Work instructions
In how many lines of the listing below does the word "contrib" occur? Say only the number.

Dataset records

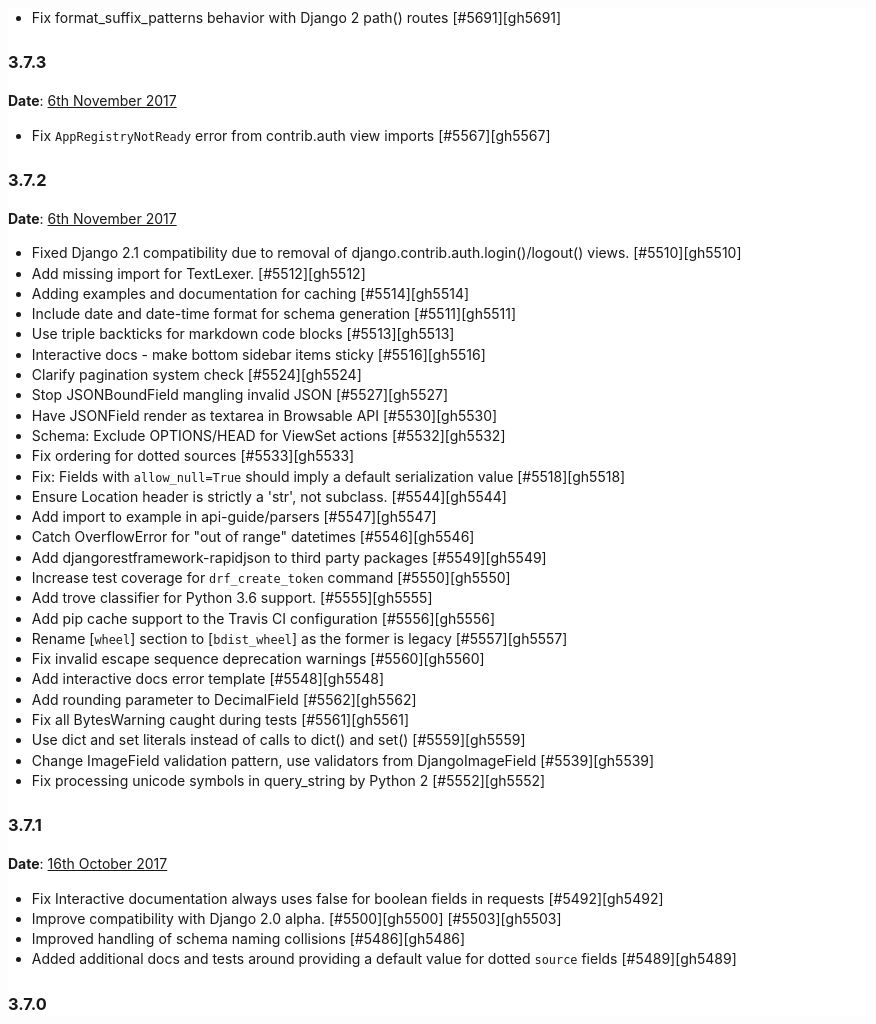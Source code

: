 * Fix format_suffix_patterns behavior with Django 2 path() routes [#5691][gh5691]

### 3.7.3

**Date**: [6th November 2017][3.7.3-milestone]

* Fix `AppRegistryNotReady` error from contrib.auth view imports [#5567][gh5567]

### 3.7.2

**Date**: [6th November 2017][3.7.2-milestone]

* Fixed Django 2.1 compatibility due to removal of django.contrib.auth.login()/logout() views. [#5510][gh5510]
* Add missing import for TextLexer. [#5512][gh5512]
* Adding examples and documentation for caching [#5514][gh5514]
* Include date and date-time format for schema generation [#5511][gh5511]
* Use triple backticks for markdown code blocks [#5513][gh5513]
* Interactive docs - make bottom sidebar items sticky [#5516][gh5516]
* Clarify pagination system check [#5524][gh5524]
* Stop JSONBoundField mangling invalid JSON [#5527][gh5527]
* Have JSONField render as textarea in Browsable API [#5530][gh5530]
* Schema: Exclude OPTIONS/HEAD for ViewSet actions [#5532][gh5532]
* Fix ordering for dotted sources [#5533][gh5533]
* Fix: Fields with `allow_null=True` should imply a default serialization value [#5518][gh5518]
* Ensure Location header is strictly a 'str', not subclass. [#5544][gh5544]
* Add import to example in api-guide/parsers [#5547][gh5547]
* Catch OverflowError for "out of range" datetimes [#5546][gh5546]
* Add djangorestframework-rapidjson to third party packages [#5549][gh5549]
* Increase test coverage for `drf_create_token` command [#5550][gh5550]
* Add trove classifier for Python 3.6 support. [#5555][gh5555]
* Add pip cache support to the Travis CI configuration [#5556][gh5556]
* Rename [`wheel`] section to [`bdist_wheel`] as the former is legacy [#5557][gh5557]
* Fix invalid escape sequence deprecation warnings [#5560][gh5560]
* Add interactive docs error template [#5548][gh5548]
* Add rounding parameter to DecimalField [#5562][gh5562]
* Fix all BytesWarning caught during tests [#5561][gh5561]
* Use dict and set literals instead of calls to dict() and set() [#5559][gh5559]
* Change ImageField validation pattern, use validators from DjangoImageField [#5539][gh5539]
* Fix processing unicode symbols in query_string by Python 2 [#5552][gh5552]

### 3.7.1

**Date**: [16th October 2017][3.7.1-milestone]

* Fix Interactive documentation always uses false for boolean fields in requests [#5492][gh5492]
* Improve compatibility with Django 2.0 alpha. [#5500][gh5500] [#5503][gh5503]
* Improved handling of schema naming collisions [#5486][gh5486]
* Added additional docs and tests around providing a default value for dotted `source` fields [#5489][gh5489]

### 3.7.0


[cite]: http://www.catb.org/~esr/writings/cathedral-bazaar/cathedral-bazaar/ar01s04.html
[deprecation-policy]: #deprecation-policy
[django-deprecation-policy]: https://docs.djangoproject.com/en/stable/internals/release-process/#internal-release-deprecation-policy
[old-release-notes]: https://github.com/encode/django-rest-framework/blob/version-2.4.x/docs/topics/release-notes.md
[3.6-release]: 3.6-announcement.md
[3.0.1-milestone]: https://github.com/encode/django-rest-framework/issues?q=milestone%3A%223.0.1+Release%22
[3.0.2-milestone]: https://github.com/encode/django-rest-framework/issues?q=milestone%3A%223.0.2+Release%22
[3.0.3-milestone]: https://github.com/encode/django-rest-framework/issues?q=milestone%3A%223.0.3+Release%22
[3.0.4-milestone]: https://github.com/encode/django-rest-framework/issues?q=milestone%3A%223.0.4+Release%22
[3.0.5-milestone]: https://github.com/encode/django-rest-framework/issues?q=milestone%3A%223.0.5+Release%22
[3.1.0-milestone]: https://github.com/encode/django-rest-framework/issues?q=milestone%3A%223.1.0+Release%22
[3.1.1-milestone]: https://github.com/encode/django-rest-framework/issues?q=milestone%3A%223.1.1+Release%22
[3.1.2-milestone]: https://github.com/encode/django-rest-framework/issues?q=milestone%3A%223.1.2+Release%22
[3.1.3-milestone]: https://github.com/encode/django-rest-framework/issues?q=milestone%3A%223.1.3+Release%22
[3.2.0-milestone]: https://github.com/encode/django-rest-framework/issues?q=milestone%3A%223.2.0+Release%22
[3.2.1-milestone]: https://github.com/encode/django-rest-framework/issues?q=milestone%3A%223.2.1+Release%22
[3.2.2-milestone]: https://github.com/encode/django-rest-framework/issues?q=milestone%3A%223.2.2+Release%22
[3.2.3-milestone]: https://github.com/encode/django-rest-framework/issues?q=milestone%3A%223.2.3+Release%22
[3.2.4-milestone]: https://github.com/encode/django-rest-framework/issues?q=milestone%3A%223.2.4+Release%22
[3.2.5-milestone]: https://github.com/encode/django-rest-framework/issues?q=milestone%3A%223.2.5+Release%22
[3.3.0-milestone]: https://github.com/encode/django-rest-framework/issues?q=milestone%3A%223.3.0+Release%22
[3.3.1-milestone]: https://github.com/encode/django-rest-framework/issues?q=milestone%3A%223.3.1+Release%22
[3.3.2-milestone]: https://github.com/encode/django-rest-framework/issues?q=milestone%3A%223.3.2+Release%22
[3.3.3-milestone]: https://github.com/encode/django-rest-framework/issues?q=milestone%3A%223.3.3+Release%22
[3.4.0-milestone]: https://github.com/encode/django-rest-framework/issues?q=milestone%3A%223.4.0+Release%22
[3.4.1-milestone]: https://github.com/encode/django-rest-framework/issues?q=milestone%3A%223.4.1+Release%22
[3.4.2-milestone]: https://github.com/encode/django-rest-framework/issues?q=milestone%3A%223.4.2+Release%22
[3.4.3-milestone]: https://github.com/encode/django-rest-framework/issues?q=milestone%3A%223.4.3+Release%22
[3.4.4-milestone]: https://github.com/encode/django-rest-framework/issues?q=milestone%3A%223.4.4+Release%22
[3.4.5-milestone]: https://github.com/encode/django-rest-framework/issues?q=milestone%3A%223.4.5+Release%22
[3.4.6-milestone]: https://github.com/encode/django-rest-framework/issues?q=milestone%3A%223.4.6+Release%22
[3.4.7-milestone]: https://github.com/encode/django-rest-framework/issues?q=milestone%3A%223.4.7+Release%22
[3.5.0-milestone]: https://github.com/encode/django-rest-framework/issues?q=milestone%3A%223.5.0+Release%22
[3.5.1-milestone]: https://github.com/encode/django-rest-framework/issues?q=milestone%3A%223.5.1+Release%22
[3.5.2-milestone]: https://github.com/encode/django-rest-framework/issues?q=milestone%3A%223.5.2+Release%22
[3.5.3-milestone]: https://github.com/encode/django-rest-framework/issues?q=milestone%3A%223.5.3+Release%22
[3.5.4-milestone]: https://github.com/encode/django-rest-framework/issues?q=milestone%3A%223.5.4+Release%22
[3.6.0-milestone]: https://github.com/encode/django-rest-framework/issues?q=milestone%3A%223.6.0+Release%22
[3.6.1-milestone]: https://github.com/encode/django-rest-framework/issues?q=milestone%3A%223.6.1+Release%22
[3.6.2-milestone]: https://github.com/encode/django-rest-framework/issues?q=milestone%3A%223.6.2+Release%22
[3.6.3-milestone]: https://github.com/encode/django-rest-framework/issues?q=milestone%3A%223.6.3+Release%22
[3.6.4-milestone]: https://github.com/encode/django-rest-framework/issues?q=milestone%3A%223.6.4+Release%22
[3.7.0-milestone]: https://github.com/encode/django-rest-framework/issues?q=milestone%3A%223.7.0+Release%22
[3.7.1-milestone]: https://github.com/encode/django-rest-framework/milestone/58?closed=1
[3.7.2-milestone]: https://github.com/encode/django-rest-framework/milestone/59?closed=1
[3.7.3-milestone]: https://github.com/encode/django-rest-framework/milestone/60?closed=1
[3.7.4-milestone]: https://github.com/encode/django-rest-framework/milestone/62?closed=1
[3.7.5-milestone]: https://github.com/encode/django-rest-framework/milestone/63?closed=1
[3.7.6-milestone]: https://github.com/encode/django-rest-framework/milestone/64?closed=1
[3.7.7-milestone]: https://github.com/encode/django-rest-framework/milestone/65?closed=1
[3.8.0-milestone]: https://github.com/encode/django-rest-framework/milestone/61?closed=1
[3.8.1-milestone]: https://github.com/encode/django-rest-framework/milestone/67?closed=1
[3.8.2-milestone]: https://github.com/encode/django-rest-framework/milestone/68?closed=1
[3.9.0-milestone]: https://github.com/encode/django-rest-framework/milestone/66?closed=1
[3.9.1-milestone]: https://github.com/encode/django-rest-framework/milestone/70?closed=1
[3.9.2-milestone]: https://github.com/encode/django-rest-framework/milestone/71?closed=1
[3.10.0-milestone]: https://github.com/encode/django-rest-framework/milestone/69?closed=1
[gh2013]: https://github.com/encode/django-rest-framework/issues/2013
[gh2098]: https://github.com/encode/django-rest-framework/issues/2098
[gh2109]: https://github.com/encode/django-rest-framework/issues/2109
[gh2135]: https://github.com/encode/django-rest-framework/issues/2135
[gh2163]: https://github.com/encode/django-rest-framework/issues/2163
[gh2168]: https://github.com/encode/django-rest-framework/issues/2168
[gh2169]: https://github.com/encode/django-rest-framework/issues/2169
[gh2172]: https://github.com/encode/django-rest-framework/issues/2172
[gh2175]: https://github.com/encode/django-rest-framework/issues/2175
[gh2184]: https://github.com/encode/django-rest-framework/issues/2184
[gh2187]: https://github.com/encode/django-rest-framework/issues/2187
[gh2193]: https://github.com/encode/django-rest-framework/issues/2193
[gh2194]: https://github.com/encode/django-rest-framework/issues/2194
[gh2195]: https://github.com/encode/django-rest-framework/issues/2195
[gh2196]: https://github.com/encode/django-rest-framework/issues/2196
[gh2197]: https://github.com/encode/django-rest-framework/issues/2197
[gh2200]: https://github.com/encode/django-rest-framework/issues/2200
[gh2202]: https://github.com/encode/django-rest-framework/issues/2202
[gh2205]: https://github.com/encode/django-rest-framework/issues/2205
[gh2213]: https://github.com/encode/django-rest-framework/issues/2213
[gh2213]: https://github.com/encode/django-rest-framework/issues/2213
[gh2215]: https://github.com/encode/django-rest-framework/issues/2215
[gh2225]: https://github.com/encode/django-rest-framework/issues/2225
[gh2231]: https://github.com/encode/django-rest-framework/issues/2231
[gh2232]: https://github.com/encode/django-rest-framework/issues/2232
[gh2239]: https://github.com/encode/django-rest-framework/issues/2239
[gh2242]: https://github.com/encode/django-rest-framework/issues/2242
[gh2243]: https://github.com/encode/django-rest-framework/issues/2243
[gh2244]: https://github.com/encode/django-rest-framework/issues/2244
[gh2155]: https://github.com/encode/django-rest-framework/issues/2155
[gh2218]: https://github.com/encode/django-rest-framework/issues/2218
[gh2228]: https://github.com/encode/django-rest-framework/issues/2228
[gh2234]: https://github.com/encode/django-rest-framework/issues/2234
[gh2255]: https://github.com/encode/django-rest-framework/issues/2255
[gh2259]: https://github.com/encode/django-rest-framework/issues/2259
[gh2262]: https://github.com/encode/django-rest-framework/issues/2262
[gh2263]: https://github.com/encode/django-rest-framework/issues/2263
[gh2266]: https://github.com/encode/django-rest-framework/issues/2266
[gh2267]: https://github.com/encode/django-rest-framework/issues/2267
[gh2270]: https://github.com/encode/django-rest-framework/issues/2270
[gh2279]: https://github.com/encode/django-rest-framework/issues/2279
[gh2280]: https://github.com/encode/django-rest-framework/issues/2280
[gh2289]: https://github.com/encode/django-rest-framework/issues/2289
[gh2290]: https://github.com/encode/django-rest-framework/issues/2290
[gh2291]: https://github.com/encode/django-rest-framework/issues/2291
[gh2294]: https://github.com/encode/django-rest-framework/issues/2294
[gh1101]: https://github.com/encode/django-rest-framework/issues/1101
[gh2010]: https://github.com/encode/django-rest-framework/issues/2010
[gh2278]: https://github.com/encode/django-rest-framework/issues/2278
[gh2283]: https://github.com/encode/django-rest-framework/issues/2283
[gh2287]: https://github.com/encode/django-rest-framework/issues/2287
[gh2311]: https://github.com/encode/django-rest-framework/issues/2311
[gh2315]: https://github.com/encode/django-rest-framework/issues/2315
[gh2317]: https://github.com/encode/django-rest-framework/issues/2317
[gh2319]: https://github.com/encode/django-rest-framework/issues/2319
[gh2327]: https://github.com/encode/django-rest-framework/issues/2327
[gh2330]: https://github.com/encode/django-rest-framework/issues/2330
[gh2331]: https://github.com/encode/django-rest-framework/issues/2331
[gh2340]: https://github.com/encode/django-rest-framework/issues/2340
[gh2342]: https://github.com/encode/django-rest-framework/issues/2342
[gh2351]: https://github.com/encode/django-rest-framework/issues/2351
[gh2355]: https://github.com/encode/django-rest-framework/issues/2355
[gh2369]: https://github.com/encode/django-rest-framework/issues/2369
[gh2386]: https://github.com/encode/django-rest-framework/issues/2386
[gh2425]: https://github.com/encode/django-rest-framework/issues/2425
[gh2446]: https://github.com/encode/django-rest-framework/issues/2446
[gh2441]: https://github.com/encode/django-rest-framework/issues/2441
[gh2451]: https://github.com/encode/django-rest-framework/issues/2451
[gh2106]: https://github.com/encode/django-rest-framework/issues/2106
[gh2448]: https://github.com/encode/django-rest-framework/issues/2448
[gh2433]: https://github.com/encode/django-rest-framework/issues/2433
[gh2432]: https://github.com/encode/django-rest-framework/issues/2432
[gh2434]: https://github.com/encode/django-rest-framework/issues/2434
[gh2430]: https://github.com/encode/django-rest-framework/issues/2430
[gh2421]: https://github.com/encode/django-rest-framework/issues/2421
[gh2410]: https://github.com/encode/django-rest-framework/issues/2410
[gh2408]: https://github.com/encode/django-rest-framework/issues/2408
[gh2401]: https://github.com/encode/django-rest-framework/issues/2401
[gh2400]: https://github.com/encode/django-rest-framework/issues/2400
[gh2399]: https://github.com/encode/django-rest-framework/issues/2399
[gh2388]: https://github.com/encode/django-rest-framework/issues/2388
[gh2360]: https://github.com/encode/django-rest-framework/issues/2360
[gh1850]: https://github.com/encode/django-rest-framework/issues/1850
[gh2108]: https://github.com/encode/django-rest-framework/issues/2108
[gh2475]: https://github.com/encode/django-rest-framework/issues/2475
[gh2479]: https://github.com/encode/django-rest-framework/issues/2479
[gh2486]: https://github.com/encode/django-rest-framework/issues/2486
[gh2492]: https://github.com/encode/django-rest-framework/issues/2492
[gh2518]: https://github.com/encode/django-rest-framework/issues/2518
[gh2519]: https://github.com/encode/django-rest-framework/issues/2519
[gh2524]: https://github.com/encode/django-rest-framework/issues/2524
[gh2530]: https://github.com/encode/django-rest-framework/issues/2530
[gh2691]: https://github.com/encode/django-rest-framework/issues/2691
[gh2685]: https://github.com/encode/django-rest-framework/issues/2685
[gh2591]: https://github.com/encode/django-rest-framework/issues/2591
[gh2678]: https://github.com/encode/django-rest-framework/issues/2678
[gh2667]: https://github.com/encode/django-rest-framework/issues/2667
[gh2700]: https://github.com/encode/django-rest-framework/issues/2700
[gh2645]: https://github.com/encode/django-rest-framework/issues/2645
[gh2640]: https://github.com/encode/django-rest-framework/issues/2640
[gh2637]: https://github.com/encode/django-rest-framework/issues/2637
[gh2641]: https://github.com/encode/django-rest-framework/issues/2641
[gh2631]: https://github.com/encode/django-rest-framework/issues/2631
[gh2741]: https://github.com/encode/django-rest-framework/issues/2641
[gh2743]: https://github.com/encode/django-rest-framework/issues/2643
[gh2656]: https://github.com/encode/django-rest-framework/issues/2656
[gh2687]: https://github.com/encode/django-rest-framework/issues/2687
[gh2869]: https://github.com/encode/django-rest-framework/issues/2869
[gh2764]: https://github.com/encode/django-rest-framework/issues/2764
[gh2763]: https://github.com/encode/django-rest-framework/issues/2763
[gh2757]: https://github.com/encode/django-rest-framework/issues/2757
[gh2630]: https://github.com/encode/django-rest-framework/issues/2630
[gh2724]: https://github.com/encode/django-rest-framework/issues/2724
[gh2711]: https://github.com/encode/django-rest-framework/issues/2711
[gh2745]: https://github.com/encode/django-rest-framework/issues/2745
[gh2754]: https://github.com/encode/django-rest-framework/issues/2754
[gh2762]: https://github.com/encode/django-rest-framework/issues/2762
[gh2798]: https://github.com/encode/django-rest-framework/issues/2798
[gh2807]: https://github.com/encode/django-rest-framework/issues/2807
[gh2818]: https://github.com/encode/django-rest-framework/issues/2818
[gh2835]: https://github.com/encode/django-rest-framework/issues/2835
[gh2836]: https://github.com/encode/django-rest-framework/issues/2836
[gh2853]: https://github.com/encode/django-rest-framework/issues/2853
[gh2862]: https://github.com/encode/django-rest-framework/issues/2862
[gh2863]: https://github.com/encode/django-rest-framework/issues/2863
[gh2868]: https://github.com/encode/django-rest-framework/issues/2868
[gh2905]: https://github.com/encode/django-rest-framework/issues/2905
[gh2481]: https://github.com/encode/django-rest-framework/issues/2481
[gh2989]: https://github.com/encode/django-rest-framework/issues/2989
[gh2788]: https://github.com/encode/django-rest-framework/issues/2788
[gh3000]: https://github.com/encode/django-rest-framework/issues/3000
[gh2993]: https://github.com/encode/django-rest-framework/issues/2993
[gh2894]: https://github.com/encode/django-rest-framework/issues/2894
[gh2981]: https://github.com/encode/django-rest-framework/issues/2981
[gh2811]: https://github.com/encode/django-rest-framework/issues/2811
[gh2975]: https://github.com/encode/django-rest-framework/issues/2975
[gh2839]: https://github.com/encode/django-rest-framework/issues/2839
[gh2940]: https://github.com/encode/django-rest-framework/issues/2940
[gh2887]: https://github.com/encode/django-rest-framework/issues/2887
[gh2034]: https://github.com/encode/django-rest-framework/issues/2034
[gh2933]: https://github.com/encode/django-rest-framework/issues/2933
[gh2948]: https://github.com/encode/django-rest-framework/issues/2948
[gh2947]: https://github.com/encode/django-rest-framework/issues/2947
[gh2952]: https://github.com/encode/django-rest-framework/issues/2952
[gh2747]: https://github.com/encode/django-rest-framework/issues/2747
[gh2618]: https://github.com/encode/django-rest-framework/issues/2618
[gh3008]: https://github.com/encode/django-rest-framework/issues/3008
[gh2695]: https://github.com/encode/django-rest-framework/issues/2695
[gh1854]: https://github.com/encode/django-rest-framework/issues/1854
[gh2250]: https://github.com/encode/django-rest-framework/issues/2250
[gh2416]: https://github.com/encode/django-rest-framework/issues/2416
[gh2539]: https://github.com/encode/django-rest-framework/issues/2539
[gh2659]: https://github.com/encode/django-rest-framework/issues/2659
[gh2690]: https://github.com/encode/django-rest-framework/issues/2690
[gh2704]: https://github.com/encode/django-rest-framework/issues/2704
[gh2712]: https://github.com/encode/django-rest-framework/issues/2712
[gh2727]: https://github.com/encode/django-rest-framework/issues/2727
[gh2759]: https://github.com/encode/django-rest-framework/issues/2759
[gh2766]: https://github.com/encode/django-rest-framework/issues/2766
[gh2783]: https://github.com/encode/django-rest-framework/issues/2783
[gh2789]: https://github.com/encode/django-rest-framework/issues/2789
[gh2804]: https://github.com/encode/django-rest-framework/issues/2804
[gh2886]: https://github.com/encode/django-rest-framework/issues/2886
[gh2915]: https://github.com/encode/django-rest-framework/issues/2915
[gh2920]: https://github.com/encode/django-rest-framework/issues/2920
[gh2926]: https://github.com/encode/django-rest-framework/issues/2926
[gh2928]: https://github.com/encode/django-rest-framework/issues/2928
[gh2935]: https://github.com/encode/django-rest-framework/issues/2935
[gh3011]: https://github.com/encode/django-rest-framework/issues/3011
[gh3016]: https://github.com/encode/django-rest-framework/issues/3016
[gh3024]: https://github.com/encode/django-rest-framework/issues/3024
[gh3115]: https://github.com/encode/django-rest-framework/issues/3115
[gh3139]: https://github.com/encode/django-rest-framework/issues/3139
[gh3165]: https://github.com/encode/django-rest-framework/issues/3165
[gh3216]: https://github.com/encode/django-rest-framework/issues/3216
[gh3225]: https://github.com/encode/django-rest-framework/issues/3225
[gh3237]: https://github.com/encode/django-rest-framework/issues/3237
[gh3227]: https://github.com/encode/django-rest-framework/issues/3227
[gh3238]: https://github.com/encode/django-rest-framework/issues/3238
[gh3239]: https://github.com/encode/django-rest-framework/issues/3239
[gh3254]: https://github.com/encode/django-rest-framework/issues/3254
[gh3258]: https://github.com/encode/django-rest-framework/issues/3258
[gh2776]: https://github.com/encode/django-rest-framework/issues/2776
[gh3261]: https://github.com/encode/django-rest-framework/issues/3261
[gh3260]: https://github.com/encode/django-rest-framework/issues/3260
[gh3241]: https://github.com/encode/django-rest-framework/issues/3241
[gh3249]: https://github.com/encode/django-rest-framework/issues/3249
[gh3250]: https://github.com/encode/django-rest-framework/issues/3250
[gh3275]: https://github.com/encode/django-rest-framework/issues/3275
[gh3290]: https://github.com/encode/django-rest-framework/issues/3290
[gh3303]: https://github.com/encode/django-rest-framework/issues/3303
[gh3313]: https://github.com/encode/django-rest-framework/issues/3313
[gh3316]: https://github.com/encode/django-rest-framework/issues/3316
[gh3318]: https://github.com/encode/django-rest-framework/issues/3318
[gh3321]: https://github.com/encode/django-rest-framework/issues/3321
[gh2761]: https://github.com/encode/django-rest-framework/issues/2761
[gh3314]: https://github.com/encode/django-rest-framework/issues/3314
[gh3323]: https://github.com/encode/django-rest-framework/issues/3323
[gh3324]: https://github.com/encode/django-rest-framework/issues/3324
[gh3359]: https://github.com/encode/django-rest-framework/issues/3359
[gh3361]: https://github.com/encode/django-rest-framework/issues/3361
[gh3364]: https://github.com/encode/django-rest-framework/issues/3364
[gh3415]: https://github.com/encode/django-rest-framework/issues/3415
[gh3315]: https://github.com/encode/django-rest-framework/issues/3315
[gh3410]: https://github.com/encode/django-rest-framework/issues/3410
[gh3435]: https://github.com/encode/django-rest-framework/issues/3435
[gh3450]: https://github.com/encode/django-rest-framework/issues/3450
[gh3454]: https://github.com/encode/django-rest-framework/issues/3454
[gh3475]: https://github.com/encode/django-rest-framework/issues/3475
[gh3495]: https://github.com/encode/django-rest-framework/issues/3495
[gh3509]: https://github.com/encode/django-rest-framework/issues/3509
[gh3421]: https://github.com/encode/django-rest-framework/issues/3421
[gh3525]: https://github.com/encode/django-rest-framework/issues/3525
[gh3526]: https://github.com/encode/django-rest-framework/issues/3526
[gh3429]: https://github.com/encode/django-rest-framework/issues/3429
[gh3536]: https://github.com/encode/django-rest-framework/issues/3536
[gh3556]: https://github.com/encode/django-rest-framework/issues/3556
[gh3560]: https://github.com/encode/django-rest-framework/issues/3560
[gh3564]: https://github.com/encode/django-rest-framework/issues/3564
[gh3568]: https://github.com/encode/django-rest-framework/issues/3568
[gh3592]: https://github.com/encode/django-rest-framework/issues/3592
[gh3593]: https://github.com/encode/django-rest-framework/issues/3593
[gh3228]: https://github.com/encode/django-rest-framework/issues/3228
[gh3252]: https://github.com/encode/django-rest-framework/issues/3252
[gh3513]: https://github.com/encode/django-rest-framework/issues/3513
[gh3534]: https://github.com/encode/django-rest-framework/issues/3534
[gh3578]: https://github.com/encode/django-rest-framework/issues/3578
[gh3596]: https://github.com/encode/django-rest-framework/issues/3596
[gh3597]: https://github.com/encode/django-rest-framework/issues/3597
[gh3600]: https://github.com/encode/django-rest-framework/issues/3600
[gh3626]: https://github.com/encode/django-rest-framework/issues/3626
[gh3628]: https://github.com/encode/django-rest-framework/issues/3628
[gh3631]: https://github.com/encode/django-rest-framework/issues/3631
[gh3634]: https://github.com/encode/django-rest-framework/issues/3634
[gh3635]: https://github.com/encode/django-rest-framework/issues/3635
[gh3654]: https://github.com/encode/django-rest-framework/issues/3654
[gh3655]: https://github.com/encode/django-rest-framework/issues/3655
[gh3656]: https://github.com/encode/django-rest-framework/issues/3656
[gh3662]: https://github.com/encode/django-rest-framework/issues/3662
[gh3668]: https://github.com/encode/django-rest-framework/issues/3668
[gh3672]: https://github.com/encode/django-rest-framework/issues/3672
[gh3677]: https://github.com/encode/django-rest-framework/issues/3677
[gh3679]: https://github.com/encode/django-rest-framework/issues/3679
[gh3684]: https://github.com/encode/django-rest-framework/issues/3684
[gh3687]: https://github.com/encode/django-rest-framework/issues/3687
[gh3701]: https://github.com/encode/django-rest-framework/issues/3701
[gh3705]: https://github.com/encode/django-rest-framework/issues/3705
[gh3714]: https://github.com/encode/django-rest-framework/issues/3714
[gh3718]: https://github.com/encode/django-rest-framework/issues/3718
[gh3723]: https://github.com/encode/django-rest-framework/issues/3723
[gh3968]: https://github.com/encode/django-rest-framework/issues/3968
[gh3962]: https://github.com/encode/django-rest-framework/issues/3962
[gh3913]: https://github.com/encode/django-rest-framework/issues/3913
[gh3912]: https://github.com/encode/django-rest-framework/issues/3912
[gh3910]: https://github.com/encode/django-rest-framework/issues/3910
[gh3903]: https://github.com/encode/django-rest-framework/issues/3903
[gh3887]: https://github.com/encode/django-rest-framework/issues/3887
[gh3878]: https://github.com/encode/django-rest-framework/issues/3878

Written answer
2